Em maio do ano seguinte, Cavendish entra com nova contribuição ao inferno astral do governador. Ele foi apontado como participante do esquema do contraventor Carlinhos Cachoeira, e a suspeita era a de que Cachoeira fosse sócio oculto da empreiteira. Cabral ficou devendo ao PMDB, ao PSDB e a uma parte do PT o favor de livrá-lo de depor na CPI do Cachoeira. No decorrer do escândalo, seu adversário local, o deputado Anthony Garotinho, divulgou foto em que Cabral, Cavendish e um grupo de assessores do governo do Rio comemoram alguma coisa em um restaurante em Paris, todos eles com um guardanapo na cabeça e uma taça e champanhe na mão.
Às denúncias, sucederam-se as obras de reforma no Maracanã – que, caríssimas, acabaram por resultar em ingressos igualmente caros. Não se deve menosprezar o efeito Maracanã sobre a popularidade de Cabral, segundo fontes ouvidas pelo Jornal GGN. Os gastos feitos na obra, e a distância cada vez maior do carioca comum do grande feito administrativo do governador, estão na sua conta.

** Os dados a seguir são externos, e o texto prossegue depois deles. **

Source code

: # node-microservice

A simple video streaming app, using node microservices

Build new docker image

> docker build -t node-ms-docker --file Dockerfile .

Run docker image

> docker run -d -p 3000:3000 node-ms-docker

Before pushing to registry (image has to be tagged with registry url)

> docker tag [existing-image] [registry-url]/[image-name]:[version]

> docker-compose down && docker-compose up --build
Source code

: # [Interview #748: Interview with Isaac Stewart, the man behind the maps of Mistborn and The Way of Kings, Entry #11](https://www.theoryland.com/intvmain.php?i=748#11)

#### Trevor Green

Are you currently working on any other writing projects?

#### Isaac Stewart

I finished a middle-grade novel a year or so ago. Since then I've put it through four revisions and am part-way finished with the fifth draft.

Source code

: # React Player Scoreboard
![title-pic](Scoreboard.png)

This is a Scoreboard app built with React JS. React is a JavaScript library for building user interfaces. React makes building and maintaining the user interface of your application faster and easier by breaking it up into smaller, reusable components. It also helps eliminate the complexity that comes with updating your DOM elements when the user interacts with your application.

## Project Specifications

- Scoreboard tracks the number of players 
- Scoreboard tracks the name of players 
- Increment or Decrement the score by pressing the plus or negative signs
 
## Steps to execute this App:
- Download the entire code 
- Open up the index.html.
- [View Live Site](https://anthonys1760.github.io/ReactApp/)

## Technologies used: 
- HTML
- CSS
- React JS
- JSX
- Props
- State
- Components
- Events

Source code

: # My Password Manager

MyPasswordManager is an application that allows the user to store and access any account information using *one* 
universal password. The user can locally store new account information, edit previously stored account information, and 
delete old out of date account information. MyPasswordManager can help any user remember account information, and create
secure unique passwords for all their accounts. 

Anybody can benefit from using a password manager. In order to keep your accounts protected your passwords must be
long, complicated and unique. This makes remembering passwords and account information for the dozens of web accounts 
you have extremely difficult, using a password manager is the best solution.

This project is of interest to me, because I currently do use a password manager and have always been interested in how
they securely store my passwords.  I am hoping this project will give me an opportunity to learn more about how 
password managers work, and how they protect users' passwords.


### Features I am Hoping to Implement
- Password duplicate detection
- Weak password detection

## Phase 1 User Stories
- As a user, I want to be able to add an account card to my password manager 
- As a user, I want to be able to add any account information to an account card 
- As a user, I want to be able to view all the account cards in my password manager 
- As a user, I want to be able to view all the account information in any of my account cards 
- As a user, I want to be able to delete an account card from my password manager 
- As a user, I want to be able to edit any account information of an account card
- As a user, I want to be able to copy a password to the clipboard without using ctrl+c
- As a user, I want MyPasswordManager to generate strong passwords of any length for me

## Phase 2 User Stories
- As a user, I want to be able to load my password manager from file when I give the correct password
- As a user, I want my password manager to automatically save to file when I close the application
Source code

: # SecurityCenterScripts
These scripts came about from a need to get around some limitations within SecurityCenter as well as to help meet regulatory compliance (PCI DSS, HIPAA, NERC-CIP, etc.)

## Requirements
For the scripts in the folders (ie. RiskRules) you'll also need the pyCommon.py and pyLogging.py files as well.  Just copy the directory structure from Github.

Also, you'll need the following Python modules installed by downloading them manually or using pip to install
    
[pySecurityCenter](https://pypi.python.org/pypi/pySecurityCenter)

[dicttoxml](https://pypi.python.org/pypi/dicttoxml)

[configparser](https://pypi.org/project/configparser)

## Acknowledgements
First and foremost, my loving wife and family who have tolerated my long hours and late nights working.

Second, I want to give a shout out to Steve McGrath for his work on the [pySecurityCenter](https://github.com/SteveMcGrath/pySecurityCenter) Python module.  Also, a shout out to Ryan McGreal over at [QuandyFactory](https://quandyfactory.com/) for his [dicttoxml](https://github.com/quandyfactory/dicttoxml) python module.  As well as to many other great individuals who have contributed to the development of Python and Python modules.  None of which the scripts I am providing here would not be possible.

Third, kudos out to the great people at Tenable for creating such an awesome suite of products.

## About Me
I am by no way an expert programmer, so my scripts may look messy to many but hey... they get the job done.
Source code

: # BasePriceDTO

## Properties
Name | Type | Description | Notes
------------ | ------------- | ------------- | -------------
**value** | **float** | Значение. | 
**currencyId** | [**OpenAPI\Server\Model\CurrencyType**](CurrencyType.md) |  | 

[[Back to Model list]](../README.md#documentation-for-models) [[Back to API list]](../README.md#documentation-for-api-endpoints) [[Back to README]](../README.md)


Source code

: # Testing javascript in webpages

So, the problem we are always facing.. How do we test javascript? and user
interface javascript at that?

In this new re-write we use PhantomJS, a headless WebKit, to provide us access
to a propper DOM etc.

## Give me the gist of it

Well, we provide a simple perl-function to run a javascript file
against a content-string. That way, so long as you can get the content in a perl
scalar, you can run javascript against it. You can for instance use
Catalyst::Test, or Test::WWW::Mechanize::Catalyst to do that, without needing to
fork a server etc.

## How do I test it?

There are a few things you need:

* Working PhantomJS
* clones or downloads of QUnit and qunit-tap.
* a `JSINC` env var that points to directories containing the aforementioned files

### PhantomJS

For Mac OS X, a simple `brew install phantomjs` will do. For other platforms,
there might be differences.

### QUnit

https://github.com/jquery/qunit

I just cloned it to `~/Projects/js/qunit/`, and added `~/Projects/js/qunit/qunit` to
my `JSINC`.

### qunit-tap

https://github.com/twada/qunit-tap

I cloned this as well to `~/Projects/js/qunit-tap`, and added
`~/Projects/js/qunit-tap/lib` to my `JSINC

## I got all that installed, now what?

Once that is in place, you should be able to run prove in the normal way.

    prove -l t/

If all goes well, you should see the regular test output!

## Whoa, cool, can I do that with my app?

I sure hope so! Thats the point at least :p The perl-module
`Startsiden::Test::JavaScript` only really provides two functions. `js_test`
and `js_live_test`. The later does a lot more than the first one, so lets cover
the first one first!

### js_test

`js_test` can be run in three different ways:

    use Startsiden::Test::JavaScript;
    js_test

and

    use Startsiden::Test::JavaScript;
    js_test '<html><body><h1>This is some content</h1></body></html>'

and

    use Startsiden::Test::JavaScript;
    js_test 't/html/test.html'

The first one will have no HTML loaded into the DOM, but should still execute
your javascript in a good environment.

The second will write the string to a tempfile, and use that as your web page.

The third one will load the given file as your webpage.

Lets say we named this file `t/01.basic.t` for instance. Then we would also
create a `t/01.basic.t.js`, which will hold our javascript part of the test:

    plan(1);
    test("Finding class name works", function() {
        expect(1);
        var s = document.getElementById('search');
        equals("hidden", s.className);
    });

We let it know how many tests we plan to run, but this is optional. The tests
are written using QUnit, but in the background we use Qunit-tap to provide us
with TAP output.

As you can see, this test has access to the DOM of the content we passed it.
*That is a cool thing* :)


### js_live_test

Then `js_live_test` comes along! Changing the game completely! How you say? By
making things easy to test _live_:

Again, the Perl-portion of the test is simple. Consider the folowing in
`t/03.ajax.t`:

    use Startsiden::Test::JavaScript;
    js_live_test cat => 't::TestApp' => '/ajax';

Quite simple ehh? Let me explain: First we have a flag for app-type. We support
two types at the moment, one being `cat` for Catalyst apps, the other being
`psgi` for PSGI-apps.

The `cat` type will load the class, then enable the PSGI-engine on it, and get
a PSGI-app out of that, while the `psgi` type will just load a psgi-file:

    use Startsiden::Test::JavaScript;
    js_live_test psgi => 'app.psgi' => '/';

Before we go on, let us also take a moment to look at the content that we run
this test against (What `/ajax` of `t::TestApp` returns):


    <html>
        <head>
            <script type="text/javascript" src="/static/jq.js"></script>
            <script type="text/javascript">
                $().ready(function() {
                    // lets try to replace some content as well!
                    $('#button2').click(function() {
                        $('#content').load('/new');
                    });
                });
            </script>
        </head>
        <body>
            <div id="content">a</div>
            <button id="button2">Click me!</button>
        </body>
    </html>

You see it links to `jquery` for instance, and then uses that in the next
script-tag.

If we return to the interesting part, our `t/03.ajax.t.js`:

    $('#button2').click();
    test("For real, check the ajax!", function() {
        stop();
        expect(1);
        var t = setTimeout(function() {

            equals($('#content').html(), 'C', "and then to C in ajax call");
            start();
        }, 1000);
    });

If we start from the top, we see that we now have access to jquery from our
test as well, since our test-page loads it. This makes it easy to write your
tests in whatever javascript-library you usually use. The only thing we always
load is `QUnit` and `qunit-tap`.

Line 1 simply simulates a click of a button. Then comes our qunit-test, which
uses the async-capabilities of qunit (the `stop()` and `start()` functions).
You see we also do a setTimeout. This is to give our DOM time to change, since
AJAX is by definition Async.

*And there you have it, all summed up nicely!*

Ao longo desses três anos e meio do segundo governo, Cabral também apartou o seu eleitorado do de Lula. O senador Lindbergh Farias, do PT, cavou na marra uma candidatura ao governo – hoje está muito à frente de Pezão, e não existem razões para que o PT o tire do páreo para beneficiar o protegido de Cabral. Lindbergh é um político petista jovem, mais chegado a uma política de massas do que a maioria dos quadros do PT do momento. Por essa razão, não tem sido desincentivado por Lula, ao contrário do que aconteceu nas eleições passadas. Aliás, tem sido tratado com bastante simpatia pelo ex-presidente, que o coloca na cota de políticos que podem rejuvenescer um partido que, num diagnóstico seu muito anterior às manifestações de julho, está precisando renovar seus quadros. Lindbergh tem comido pelas bordas das intenções de voto do eleitorado pobre que, aos poucos, abandona Cabral à própria sorte.